Lumina Plans To Help 6.9 Million More Americans Earn Post-Secondary Credentials: Community Colleges Are Key


The Lumina Foundation has identified a three-part strategy to achieve its policy-defining “Big Goal” of increasing the percentage of American adults with postsecondary degrees and other high-quality credentials to 60% by 2025. It is striving to add 6.9 million more adults with post-secondary credentials beyond what is forecast over the next five years.

Since 2008, as part of its push to reach the 60% attainment goal, Lumina has tracked the post-high school educational success of Americans ages 25-64. In 2008, 37.9% of American adults had a recognized postsecondary credential. As of 2018 (the most recent year where full data were available), that figure increased to 51.3%, an improvement that, in part, reflects Lumina beginning in 2014 to count workforce certifications and other high-quality certificates. In absolute numbers, that’s 12 million more U.S. adults who have college degrees and other quality credentials than ten years earlier.

Lumina projects that by 2025, “even with the barriers associated with a pandemic, unemployment, and racial injustice, attainment will reach 56% among working-age adults nationally if recent enrollment-and-retention trends and practices continue.” If that’s the case, it leaves a 4-percentage-point gap to reach 60%. Closing that gap will require that an additional 6.9 million more people than projected earn post-secondary credentials in the next five years.

Bottom line: reaching the 60% goal remains possible, but it will require a significant acceleration of progress for it to happen. Here’s how Lumina expects to get 6.9 million more adults to the credential finish-line, as explained in its new strategic plan, released today.

More adults will earn quality credentials through short-term and innovative programs at community colleges. Lumina will work with community and technical colleges to help 2.6 million more U.S. adults earn quality, short-term credentials than would be awarded based on current estimates.

Although nearly half of adults who lack credentials after high school believe they need additional education to advance, they will be able to earn those credentials only through establishing closer relationships among educational institutions, labor unions, employers, industry groups, and economic-development organizations.

While the number of certificate and certification programs has grown during the past 20 years, few systematic efforts have been made to ensure these programs meet labor-market demand and address the specific needs of students of color, working adults, women, and students from low-income backgrounds.

More adults will complete associate degrees. Almost 9 million people are enrolled in community colleges, but only 32% complete an associate degree within three years.

Lumina plans to intensity its work with community colleges so that 3.3 million more adults earn associate degrees than currently estimated. It will seek to increase completion rates, expand access for more students, and develop employer partnerships to create more pathways to associate degrees—especially those that improve the integration of work and learning.

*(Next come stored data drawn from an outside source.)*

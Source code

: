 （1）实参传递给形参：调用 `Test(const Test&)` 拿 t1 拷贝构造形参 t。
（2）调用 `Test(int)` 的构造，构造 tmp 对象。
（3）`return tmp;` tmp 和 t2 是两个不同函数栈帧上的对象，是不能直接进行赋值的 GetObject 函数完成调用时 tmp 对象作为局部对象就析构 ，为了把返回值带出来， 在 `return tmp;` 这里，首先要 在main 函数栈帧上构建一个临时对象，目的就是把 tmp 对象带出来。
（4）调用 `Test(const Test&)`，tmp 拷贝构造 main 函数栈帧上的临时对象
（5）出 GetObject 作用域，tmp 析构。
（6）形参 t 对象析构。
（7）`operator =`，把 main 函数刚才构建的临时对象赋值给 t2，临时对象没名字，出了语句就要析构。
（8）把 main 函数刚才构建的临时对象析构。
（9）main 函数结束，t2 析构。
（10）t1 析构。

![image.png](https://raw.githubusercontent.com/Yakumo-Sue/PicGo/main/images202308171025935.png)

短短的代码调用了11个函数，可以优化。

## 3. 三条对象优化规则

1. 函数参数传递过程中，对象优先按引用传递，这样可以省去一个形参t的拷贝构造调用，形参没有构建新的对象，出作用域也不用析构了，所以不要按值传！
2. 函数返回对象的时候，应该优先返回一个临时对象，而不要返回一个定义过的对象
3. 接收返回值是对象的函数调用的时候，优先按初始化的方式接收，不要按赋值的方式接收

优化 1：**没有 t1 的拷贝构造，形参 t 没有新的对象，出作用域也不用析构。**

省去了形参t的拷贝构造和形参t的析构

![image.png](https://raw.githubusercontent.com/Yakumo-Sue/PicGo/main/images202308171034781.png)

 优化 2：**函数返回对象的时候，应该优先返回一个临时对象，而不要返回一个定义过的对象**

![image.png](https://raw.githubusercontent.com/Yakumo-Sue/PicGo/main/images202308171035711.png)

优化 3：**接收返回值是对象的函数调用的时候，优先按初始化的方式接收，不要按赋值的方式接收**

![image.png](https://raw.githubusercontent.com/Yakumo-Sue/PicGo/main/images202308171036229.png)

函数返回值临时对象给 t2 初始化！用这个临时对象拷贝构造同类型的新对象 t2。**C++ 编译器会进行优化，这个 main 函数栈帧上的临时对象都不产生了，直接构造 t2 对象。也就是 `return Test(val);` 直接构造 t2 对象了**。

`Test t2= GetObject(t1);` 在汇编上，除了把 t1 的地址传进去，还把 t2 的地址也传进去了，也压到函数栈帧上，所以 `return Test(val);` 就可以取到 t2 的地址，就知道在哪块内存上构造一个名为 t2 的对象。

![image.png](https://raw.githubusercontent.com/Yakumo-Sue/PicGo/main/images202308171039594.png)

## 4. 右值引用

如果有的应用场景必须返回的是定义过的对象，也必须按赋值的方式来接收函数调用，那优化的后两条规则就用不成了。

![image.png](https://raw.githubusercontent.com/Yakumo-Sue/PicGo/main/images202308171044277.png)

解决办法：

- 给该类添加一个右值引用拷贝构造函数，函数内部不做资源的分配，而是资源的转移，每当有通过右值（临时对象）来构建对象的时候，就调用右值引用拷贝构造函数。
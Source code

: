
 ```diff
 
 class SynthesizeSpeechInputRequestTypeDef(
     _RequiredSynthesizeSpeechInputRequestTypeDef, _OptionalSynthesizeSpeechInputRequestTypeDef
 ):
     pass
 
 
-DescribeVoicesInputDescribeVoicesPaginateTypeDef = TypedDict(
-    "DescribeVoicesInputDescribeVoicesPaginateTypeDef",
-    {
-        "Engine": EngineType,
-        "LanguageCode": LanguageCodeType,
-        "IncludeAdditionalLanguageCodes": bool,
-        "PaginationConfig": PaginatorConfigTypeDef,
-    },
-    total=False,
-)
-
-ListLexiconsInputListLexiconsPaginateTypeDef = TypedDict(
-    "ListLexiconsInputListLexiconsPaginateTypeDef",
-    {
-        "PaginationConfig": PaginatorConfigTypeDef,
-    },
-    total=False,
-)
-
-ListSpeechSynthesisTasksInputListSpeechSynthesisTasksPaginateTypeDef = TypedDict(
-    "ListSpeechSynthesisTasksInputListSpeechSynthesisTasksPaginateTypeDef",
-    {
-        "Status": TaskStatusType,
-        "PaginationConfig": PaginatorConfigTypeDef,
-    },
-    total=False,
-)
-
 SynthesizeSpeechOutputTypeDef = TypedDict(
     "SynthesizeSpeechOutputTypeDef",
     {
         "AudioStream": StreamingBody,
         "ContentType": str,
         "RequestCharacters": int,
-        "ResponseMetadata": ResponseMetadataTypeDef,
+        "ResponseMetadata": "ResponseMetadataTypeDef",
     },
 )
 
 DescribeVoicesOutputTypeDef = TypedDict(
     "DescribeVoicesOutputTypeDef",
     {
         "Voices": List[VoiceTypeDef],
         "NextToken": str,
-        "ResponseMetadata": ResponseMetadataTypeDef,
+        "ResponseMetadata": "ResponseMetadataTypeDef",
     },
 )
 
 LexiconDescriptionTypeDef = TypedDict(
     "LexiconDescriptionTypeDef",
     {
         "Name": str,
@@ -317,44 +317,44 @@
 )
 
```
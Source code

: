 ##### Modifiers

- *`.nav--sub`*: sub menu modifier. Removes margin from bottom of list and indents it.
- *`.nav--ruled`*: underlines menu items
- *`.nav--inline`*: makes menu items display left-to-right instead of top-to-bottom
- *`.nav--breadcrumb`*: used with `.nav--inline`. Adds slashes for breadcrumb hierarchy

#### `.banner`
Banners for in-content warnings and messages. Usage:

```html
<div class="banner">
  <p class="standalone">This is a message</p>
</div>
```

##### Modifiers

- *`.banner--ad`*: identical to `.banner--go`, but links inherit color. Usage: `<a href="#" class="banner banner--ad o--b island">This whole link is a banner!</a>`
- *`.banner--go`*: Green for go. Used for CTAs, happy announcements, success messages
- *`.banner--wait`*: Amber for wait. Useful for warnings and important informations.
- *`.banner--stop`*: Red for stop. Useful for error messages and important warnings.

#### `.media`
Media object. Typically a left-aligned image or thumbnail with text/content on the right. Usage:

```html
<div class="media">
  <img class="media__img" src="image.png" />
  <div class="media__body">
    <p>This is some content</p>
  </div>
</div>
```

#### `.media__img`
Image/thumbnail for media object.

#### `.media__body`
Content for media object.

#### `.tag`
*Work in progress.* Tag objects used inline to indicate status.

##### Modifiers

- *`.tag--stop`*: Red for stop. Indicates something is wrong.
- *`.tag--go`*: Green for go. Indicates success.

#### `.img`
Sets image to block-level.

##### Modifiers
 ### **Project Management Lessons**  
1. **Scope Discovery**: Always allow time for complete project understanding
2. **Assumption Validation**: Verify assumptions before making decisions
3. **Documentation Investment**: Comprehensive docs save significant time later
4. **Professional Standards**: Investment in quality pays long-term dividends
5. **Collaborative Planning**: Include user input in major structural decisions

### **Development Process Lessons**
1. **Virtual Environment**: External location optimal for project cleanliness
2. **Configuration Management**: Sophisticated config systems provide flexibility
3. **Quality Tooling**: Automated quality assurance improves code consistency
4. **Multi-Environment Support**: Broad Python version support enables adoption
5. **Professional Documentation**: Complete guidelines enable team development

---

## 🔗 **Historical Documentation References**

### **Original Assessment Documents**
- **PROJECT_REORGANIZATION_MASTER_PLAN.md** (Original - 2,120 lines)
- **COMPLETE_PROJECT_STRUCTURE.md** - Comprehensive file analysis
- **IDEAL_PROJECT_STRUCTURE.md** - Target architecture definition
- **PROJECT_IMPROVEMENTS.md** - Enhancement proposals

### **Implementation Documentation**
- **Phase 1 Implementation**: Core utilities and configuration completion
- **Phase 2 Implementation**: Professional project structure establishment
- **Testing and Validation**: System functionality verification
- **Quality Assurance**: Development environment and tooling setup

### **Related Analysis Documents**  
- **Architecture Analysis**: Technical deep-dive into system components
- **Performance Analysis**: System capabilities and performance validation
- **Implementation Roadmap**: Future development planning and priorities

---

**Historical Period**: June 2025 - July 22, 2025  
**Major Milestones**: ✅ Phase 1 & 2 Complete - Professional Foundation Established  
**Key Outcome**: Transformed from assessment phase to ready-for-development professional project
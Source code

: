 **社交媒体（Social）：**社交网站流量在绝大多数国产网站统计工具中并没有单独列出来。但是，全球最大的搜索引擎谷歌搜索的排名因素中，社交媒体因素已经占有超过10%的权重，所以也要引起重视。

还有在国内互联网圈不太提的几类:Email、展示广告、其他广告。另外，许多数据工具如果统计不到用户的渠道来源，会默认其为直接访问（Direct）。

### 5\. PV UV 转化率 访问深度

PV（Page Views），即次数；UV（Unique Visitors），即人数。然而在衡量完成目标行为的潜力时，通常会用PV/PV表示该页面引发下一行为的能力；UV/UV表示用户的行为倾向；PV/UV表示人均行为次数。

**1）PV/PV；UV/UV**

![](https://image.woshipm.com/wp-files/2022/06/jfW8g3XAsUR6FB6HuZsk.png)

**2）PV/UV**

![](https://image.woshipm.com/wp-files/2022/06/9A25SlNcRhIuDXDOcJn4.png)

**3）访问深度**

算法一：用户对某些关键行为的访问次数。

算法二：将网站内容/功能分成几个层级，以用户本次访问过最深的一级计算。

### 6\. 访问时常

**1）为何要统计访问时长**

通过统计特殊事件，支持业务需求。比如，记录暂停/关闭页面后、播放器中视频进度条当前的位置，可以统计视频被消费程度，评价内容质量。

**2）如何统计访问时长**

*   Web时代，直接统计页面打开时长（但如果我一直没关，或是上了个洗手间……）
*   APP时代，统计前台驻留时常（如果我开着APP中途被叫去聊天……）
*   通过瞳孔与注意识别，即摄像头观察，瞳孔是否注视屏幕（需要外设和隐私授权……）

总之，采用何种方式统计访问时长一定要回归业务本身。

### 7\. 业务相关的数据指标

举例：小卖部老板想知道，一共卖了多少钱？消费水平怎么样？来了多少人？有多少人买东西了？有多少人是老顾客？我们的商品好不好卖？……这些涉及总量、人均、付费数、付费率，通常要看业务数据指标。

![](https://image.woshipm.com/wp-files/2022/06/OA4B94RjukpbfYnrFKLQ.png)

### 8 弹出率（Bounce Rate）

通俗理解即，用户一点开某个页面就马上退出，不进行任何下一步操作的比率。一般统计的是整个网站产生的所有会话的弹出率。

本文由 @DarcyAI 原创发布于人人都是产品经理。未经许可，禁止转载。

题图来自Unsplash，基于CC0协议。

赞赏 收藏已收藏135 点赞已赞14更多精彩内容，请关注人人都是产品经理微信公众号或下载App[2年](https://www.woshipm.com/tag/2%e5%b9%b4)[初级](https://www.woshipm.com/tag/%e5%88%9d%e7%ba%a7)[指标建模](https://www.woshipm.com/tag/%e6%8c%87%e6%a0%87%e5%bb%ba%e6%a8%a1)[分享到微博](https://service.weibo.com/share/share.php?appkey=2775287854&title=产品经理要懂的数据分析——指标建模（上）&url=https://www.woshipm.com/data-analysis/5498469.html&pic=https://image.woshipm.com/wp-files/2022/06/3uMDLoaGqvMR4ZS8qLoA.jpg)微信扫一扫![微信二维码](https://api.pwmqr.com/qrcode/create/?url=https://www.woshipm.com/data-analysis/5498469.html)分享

More adults will complete bachelor’s degrees. Lumina will focus on helping at least 1 million more adults earn bachelor’s degrees than would be awarded based on current estimates. It will build on efforts to increase associate degree completion and also strengthen degree pathways and innovative learning models. It will focus on re-enrolling students and scaling efforts that lead to their success, ultimately eliminating racial and ethnic disparities in bachelor’s degree attainment.

Special attention will be paid to “minority-serving institutions and regional colleges and universities, where students of color and adult students from low- and middle-income families are most likely to start their degrees. To reach the national attainment goal and state-specific goals, state leaders must focus on the 36 million people who have college experience but did not finish their degree programs. Bachelor’s-granting institutions must concentrate their efforts on strategies that will help these students re-enroll and complete their degrees.”

Throughout the new strategic plan, Lumina’s fourth in 12 years, a dual emphasis is placed on promoting quality learning along with eliminating racial, ethnic and socioeconomic disparities in post-secondary access and success. Lumina believes that racial equity and educational quality are “so closely related they cannot be considered separately. To meet 60%, we must follow a path that is specific both about how many adults with credentials we need for the society we all want to live in—and about who needs to earn these credentials to ensure a fair and just allocation of the benefits available only to those with an education beyond high school.”

Lumina says it “will concentrate on ensuring that adults, especially people of color, have access to programs that lead to meaningful credentials, that they have financial and nonfinancial support along the way to ensure their success, and that the credentials they receive lead to good jobs, higher pay, and more opportunities to learn and serve others.”